Choquette is based at NIST’s Gaithersburg, Maryland, campus, and understands all too well how important storage equipment is for biological and chemical samples. “We protect literally millions of dollars’ worth of SRMs, so we take it seriously.”
“You’ve got people with years of their lives invested in experiments and they depend on those samples,” says Choquette. “The thought of losing them—it makes me sick.”
In 2017, Choquette worked closely with Rebecca Pugh at NIST Charleston to develop what is known as a split—whereupon some important samples that had been portioned-off and designated for long-term archival storage were carefully transferred from Charleston to Gaithersburg.
The ‘A’ subsamples were always stored in separate freezers from their duplicate representatives in the ‘B’ subsample group, Pugh notes.
“But a true best practice is to split the samples and store them in two geographic locations,” she explains. “Locating the space and identical storage equipment in Gaithersburg gave us peace of mind, too.”

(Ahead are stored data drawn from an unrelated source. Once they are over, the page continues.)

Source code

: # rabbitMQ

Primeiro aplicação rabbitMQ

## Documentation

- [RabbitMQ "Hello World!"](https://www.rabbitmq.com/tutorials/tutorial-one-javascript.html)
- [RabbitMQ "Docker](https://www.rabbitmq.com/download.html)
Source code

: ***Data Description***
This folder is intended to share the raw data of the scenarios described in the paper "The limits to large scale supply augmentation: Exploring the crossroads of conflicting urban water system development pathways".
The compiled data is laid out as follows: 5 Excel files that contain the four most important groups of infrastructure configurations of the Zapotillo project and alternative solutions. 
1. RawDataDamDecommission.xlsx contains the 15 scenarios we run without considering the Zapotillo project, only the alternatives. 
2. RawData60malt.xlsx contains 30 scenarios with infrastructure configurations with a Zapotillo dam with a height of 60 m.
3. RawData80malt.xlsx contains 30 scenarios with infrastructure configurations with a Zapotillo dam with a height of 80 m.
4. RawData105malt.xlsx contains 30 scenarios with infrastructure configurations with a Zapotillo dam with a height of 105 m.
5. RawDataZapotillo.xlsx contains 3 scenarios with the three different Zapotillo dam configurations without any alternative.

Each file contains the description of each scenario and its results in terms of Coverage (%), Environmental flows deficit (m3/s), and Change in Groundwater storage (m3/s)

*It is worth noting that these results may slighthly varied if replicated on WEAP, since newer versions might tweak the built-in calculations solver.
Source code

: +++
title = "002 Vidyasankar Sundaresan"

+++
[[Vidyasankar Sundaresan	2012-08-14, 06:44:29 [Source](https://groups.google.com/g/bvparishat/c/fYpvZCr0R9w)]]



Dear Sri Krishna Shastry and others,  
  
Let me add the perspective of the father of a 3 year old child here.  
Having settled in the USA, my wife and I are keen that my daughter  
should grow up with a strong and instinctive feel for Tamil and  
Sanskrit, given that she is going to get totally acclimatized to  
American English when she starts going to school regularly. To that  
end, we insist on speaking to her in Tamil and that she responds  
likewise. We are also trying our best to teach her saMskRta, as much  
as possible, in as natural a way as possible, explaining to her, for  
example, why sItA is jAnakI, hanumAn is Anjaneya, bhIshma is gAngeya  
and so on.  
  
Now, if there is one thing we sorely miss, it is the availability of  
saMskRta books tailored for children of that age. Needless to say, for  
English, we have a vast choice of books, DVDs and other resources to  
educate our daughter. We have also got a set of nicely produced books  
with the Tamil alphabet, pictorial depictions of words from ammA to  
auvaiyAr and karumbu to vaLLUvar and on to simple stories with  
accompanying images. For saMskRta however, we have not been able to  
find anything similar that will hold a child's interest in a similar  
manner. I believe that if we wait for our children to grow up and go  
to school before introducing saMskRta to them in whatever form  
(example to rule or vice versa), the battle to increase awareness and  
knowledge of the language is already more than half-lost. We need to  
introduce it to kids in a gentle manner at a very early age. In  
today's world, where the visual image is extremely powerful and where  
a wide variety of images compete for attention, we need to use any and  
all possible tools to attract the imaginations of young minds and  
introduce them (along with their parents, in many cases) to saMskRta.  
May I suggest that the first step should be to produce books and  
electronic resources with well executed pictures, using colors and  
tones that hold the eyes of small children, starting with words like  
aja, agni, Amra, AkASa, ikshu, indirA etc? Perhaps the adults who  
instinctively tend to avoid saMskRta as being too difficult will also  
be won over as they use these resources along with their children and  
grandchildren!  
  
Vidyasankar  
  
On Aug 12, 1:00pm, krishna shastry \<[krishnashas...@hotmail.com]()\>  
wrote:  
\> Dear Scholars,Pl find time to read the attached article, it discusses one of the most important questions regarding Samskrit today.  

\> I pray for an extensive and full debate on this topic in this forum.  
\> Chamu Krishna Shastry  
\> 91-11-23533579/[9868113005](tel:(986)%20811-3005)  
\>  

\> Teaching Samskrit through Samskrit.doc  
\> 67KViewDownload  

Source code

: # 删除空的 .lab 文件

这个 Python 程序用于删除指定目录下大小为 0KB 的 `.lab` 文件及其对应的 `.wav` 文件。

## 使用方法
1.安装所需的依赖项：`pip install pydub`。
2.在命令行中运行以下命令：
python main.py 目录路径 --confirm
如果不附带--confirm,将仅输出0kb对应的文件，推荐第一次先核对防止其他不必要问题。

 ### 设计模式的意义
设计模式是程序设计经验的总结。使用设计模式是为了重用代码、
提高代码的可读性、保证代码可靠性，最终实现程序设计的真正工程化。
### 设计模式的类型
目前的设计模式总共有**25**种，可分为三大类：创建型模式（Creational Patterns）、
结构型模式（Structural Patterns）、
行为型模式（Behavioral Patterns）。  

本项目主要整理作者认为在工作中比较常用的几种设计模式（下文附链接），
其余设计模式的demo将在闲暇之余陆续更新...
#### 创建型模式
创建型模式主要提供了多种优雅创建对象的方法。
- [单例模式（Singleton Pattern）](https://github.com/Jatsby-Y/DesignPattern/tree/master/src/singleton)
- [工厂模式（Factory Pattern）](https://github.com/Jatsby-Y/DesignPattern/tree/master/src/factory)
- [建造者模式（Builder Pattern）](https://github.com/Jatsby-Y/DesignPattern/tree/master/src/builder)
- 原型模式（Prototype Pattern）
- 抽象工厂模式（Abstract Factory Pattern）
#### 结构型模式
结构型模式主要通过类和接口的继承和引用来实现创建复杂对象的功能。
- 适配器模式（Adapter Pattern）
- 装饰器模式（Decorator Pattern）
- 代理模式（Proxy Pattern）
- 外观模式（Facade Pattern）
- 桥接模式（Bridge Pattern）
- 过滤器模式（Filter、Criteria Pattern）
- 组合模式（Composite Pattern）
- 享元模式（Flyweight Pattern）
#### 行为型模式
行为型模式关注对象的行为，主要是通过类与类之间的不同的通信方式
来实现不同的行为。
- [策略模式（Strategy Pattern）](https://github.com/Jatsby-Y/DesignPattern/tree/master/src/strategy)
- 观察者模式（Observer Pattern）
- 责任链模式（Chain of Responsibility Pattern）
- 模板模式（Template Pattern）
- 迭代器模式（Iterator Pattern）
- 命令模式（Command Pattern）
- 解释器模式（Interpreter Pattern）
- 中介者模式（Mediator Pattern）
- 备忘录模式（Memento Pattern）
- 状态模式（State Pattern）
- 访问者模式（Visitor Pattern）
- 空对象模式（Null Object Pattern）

An independent cryogenics company was then hired to pick up two liquid nitrogen freezers from the Gaithersburg SRM warehouse and transfer them by truck to Charleston, where staff carefully moved the “B group” samples into the freezers for transfer back to Maryland. The company’s moving team monitored the freezer temperatures and nitrogen fill levels during the trip to make sure they stayed stable.
“We realized we don’t want to put all of our eggs in one basket,” says Moors.

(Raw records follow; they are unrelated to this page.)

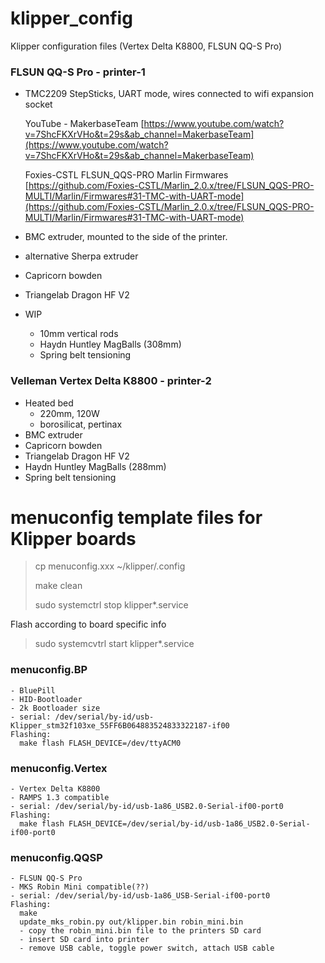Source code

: # klipper_config
Klipper configuration files (Vertex Delta K8800, FLSUN QQ-S Pro) 

### FLSUN QQ-S Pro - printer-1
- TMC2209 StepSticks, UART mode, wires connected to wifi expansion socket

  YouTube - MakerbaseTeam [https://www.youtube.com/watch?v=7ShcFKXrVHo&t=29s&ab_channel=MakerbaseTeam](https://www.youtube.com/watch?v=7ShcFKXrVHo&t=29s&ab_channel=MakerbaseTeam)
  
  Foxies-CSTL FLSUN_QQS-PRO Marlin Firmwares [https://github.com/Foxies-CSTL/Marlin_2.0.x/tree/FLSUN_QQS-PRO-MULTI/Marlin/Firmwares#31-TMC-with-UART-mode](https://github.com/Foxies-CSTL/Marlin_2.0.x/tree/FLSUN_QQS-PRO-MULTI/Marlin/Firmwares#31-TMC-with-UART-mode) 
- BMC extruder, mounted to the side of the printer.
- alternative Sherpa extruder
- Capricorn bowden
- Triangelab Dragon HF V2
- WIP
	- 10mm vertical rods
	- Haydn Huntley MagBalls (308mm)
	- Spring belt tensioning

### Velleman Vertex Delta K8800 - printer-2
- Heated bed
	- 220mm, 120W
	- borosilicat, pertinax
- BMC extruder
- Capricorn bowden
- Triangelab Dragon HF V2
- Haydn Huntley MagBalls (288mm)
- Spring belt tensioning

# menuconfig template files for Klipper boards
>cp menuconfig.xxx ~/klipper/.config
>
>make clean
>
>sudo systemctrl stop klipper*.service
>

Flash according to board specific info

>sudo systemcvtrl start klipper*.service

### menuconfig.BP
	- BluePill
	- HID-Bootloader
	- 2k Bootloader size
	- serial: /dev/serial/by-id/usb-Klipper_stm32f103xe_55FF6B064883524833322187-if00
	Flashing:
	  make flash FLASH_DEVICE=/dev/ttyACM0

	
### menuconfig.Vertex
	- Vertex Delta K8800
	- RAMPS 1.3 compatible
	- serial: /dev/serial/by-id/usb-1a86_USB2.0-Serial-if00-port0
	Flashing:
	  make flash FLASH_DEVICE=/dev/serial/by-id/usb-1a86_USB2.0-Serial-if00-port0

	
### menuconfig.QQSP
	- FLSUN QQ-S Pro
	- MKS Robin Mini compatible(??)
	- serial: /dev/serial/by-id/usb-1a86_USB-Serial-if00-port0
	Flashing:
	  make
	  update_mks_robin.py out/klipper.bin robin_mini.bin
	  - copy the robin_mini.bin file to the printers SD card
	  - insert SD card into printer
	  - remove USB cable, toggle power switch, attach USB cable
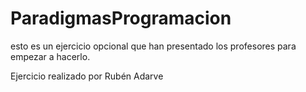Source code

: # ParadigmasProgramacion
esto es un ejercicio opcional que han presentado los profesores para empezar a hacerlo.

Ejercicio realizado por Rubén Adarve
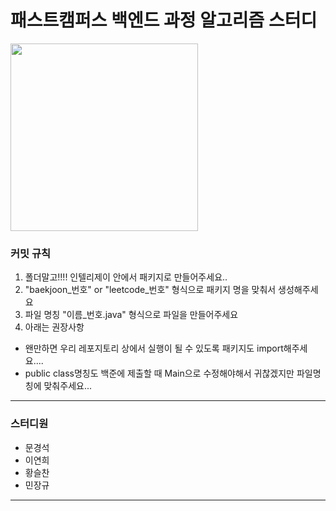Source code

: # 패스트캠퍼스 백엔드 과정 알고리즘 스터디

<img src="https://miro.medium.com/max/1091/1*riWRppNtkZYU1lR3vbInIg.png"  width="300" height="300"/>

### 커밋 규칙
1. 폴더말고!!!! 인텔리제이 안에서 패키지로 만들어주세요..
2. "baekjoon_번호" or "leetcode_번호" 형식으로 패키지 명을 맞춰서 생성해주세요
3. 파일 명칭 "이름_번호.java" 형식으로 파일을 만들어주세요
4. 아래는 권장사항
-    왠만하면 우리 레포지토리 상에서 실행이 될 수 있도록 패키지도 import해주세요....
-    public class명칭도 백준에 제출할 때 Main으로 수정해야해서 귀찮겠지만 파일명칭에 맞춰주세요...
***
### 스터디원
- 문경석
- 이연희
- 황슬찬
- 민장규
***
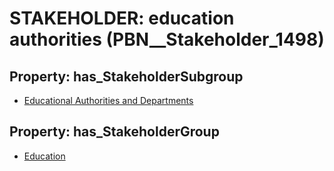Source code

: # STAKEHOLDER: __education authorities__ (PBN__Stakeholder_1498)

## Property: has_StakeholderSubgroup

* [Educational Authorities and Departments](PBN__StakeholderSubgroup_13)

## Property: has_StakeholderGroup

* [Education](PBN__StakeholderGroup_1)


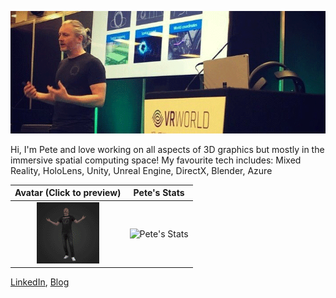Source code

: ![Banner](./images/github-banner.png)

Hi, I'm Pete and love working on all aspects of 3D graphics but mostly in the immersive spatial computing space! My favourite tech includes: Mixed Reality, HoloLens, Unity, Unreal Engine, DirectX, Blender, Azure

Avatar (Click to preview) | Pete's Stats
:-------------------------:|:-------------------------:
[![Mixed Reality Avatar](./images/avatar-small.png)](https://view.dimensionstudio.co/?&fileId=Microsoft_VIP/Microsoft_VIP_shot05_take03/web/video.hcap) | ![Pete's Stats](https://github-readme-stats.vercel.app/api?username=peted70&theme=dark&show_icons=true&count_private=true)

[LinkedIn](https://www.linkedin.com/in/peterdaukintis/), [Blog](https://petexr.com/)

<!--
**peted70/peted70** is a ✨ _special_ ✨ repository because its `README.md` (this file) appears on your GitHub profile.

Here are some ideas to get you started:

- 🔭 I’m currently working on ...
- 🌱 I’m currently learning ...
- 👯 I’m looking to collaborate on ...
- 🤔 I’m looking for help with ...
- 💬 Ask me about ...
- 📫 How to reach me: ...
- 😄 Pronouns: ...
- ⚡ Fun fact: ...
-->
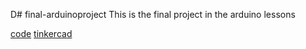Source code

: D# final-arduinoproject
This is the final project in the arduino lessons 


[code](https://create.arduino.cc/editor/whunt29a/40efa559-dfd3-461b-b00e-44b984502a94)
[tinkercad](https://www.tinkercad.com/things/98E69A7rMJJ-daring-jarv-fyyran/editel?tenant=circuits)
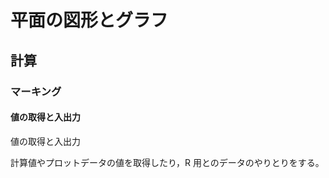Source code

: # 平面の図形とグラフ  
## 計算  
### マーキング  
#### 値の取得と入出力  
値の取得と入出力  
  
計算値やプロットデータの値を取得したり，R 用とのデータのやりとりをする。

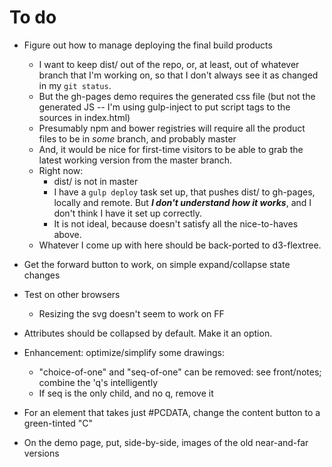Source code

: # To do

* Figure out how to manage deploying the final build products
    * I want to keep dist/ out of the repo, or, at least, out of whatever branch
      that I'm working on, so that I don't always see it as changed 
      in my `git status`.
    * But the gh-pages demo requires the generated css file (but not the generated 
      JS -- I'm using gulp-inject to put script tags to the sources in index.html)
    * Presumably npm and bower registries will require all the
      product files to be in *some* branch, and probably master
    * And, it would be nice for first-time visitors to be able to grab the latest
      working version from the master branch.
    * Right now:
        * dist/ is not in master
        * I have a `gulp deploy` task set up, that pushes dist/ to gh-pages,
          locally and remote. But ***I don't understand how it works***, and
          I don't think I have it set up correctly.
        * It is not ideal, because doesn't satisfy all the nice-to-haves above.
    * Whatever I come up with here should be back-ported to d3-flextree.


* Get the forward button to work, on simple expand/collapse state changes
* Test on other browsers
    * Resizing the svg doesn't seem to work on FF
* Attributes should be collapsed by default. Make it an option.
* Enhancement: optimize/simplify some drawings: 
  * "choice-of-one" and "seq-of-one" can be removed: see front/notes;
    combine the 'q's intelligently
  * If seq is the only child, and no q, remove it
* For an element that takes just #PCDATA, change the content button to a
  green-tinted "C"
* On the demo page, put, side-by-side, images of the old near-and-far versions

The next step will be to develop more extensive backup plans for the SRM storage in Gaithersburg. Although to date no emergency has ever made it impossible to get on campus to check on the ultra-important storage facility in a timely manner, needs are changing and demand is growing as new SRMs make it to market.
“As more biologic [pharmaceuticals] come onto the scene,” Choquette says, “we’ll need more space and a more robust electrical backup plan.”
He also notes that the design of the storage space is important. At NIST and most large labs, the drawers used for storage are like giant, room-sized thermoses, and are designed to keep things safe and stable for over two full weeks, even without power.
Moors is also quick to point out that many of the things you can do to protect biobank specimens involve no outlay of extra money. They simply involve making a thoughtful plan with fellow scientists, and sticking to it.
The NIST Charleston team, for example, conducts a mandatory meeting each year at the start of hurricane season to review their emergency preparedness plan and what they all will do when a storm does arrive.
They also realized a while back that fatigue could be an issue for those in charge of babysitting the facility each and every week. Nonchalance could take over, and the temptation to ignore a buzzing alarm in the wee hours of the night could be overpowering. As such, they make sure to rotate staff responsibilities regarding the alarm phone tree list on a frequent basis, meaning no one gets burnout, and no one feels uniquely burdened.
Moors and her team were pleased when a freak storm this past winter proved that their plan was working. It is rare to ever get snow at all in South Carolina, so it was a surprise to wake up one morning and find several inches of heavy white stuff blanketing the seaside enclave, and many large branches from those beautiful live oaks falling on power lines and blocking roads. Driving was a challenge, and it took several days to get everyone back to the lab for work.
“Our specimens were just fine, though,” says Moors.